EXERCISE DESCRIPTION:
Repeat every record exactly.

[Data items]
-*-*-
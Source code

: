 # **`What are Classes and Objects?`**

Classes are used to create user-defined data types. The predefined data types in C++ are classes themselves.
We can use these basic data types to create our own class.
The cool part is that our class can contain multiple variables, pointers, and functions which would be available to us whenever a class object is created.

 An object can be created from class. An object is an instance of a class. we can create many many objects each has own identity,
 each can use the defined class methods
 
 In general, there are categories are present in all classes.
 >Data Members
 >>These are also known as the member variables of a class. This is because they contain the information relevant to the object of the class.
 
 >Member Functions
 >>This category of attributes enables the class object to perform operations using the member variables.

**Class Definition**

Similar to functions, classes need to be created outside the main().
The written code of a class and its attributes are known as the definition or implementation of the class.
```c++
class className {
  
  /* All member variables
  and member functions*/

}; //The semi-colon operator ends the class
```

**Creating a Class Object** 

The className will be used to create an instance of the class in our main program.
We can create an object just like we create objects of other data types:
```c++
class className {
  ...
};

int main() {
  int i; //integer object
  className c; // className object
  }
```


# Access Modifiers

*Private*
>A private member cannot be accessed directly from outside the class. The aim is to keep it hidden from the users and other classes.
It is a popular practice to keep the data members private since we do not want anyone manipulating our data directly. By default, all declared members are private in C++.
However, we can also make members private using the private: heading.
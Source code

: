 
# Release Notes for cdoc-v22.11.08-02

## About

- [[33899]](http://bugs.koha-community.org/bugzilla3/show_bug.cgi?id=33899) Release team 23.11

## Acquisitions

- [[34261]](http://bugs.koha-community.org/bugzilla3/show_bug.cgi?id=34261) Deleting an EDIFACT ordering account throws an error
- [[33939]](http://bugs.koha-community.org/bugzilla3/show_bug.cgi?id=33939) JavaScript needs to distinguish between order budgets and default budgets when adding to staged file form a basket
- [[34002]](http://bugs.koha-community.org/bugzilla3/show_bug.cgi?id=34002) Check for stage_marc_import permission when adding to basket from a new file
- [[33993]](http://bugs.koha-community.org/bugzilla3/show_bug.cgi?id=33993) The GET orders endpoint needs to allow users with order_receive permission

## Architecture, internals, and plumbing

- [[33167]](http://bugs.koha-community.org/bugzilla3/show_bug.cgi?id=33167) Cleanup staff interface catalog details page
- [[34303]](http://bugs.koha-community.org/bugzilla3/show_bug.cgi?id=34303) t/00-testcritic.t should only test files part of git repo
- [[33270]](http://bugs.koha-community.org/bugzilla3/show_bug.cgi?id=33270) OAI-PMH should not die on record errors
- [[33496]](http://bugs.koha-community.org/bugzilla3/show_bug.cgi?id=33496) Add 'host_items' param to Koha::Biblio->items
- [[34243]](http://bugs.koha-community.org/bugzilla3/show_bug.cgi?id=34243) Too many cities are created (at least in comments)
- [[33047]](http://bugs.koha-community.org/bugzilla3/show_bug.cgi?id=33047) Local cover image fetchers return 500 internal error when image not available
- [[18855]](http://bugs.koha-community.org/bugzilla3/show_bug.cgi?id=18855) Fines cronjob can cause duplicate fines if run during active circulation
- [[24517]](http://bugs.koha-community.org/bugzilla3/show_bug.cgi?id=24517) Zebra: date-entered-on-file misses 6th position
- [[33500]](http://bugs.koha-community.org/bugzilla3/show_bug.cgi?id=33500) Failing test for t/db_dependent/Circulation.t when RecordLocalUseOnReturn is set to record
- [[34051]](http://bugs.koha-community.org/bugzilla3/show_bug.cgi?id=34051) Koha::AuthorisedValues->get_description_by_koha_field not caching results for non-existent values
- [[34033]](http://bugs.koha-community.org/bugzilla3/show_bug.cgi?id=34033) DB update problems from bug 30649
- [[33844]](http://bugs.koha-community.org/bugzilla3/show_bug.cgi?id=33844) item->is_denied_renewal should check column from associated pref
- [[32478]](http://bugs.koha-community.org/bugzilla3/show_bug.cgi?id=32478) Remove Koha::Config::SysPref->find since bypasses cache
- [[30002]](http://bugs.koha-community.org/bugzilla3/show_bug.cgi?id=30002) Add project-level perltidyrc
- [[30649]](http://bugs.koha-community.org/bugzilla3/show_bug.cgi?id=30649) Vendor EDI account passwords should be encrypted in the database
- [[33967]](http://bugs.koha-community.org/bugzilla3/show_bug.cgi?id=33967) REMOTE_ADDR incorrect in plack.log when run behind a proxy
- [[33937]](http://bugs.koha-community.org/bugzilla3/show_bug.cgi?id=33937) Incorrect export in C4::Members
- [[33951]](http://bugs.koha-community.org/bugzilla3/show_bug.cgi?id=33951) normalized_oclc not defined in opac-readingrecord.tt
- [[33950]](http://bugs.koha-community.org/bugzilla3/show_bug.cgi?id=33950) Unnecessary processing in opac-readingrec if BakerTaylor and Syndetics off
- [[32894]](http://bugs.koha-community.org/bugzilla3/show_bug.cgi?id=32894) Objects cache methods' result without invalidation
-*-*-
RESULT BELOW:
Source code

: # **`What are Classes and Objects?`**

Classes are used to create user-defined data types. The predefined data types in C++ are classes themselves.
We can use these basic data types to create our own class.
The cool part is that our class can contain multiple variables, pointers, and functions which would be available to us whenever a class object is created.

 An object can be created from class. An object is an instance of a class. we can create many many objects each has own identity,
 each can use the defined class methods
 
 In general, there are categories are present in all classes.
 >Data Members
 >>These are also known as the member variables of a class. This is because they contain the information relevant to the object of the class.
 
 >Member Functions
 >>This category of attributes enables the class object to perform operations using the member variables.

**Class Definition**

Similar to functions, classes need to be created outside the main().
The written code of a class and its attributes are known as the definition or implementation of the class.
```c++
class className {
  
  /* All member variables
  and member functions*/

}; //The semi-colon operator ends the class
```

**Creating a Class Object** 

The className will be used to create an instance of the class in our main program.
We can create an object just like we create objects of other data types:
```c++
class className {
  ...
};

int main() {
  int i; //integer object
  className c; // className object
  }
```


# Access Modifiers

*Private*
>A private member cannot be accessed directly from outside the class. The aim is to keep it hidden from the users and other classes.
It is a popular practice to keep the data members private since we do not want anyone manipulating our data directly. By default, all declared members are private in C++.
However, we can also make members private using the private: heading.
Source code

: 
# Release Notes for cdoc-v22.11.08-02

## About

- [[33899]](http://bugs.koha-community.org/bugzilla3/show_bug.cgi?id=33899) Release team 23.11

## Acquisitions

- [[34261]](http://bugs.koha-community.org/bugzilla3/show_bug.cgi?id=34261) Deleting an EDIFACT ordering account throws an error
- [[33939]](http://bugs.koha-community.org/bugzilla3/show_bug.cgi?id=33939) JavaScript needs to distinguish between order budgets and default budgets when adding to staged file form a basket
- [[34002]](http://bugs.koha-community.org/bugzilla3/show_bug.cgi?id=34002) Check for stage_marc_import permission when adding to basket from a new file
- [[33993]](http://bugs.koha-community.org/bugzilla3/show_bug.cgi?id=33993) The GET orders endpoint needs to allow users with order_receive permission

## Architecture, internals, and plumbing

- [[33167]](http://bugs.koha-community.org/bugzilla3/show_bug.cgi?id=33167) Cleanup staff interface catalog details page
- [[34303]](http://bugs.koha-community.org/bugzilla3/show_bug.cgi?id=34303) t/00-testcritic.t should only test files part of git repo
- [[33270]](http://bugs.koha-community.org/bugzilla3/show_bug.cgi?id=33270) OAI-PMH should not die on record errors
- [[33496]](http://bugs.koha-community.org/bugzilla3/show_bug.cgi?id=33496) Add 'host_items' param to Koha::Biblio->items
- [[34243]](http://bugs.koha-community.org/bugzilla3/show_bug.cgi?id=34243) Too many cities are created (at least in comments)
- [[33047]](http://bugs.koha-community.org/bugzilla3/show_bug.cgi?id=33047) Local cover image fetchers return 500 internal error when image not available
- [[18855]](http://bugs.koha-community.org/bugzilla3/show_bug.cgi?id=18855) Fines cronjob can cause duplicate fines if run during active circulation
- [[24517]](http://bugs.koha-community.org/bugzilla3/show_bug.cgi?id=24517) Zebra: date-entered-on-file misses 6th position
- [[33500]](http://bugs.koha-community.org/bugzilla3/show_bug.cgi?id=33500) Failing test for t/db_dependent/Circulation.t when RecordLocalUseOnReturn is set to record
- [[34051]](http://bugs.koha-community.org/bugzilla3/show_bug.cgi?id=34051) Koha::AuthorisedValues->get_description_by_koha_field not caching results for non-existent values
- [[34033]](http://bugs.koha-community.org/bugzilla3/show_bug.cgi?id=34033) DB update problems from bug 30649
- [[33844]](http://bugs.koha-community.org/bugzilla3/show_bug.cgi?id=33844) item->is_denied_renewal should check column from associated pref
- [[32478]](http://bugs.koha-community.org/bugzilla3/show_bug.cgi?id=32478) Remove Koha::Config::SysPref->find since bypasses cache
- [[30002]](http://bugs.koha-community.org/bugzilla3/show_bug.cgi?id=30002) Add project-level perltidyrc
- [[30649]](http://bugs.koha-community.org/bugzilla3/show_bug.cgi?id=30649) Vendor EDI account passwords should be encrypted in the database
- [[33967]](http://bugs.koha-community.org/bugzilla3/show_bug.cgi?id=33967) REMOTE_ADDR incorrect in plack.log when run behind a proxy
- [[33937]](http://bugs.koha-community.org/bugzilla3/show_bug.cgi?id=33937) Incorrect export in C4::Members
- [[33951]](http://bugs.koha-community.org/bugzilla3/show_bug.cgi?id=33951) normalized_oclc not defined in opac-readingrecord.tt
- [[33950]](http://bugs.koha-community.org/bugzilla3/show_bug.cgi?id=33950) Unnecessary processing in opac-readingrec if BakerTaylor and Syndetics off
- [[32894]](http://bugs.koha-community.org/bugzilla3/show_bug.cgi?id=32894) Objects cache methods' result without invalidation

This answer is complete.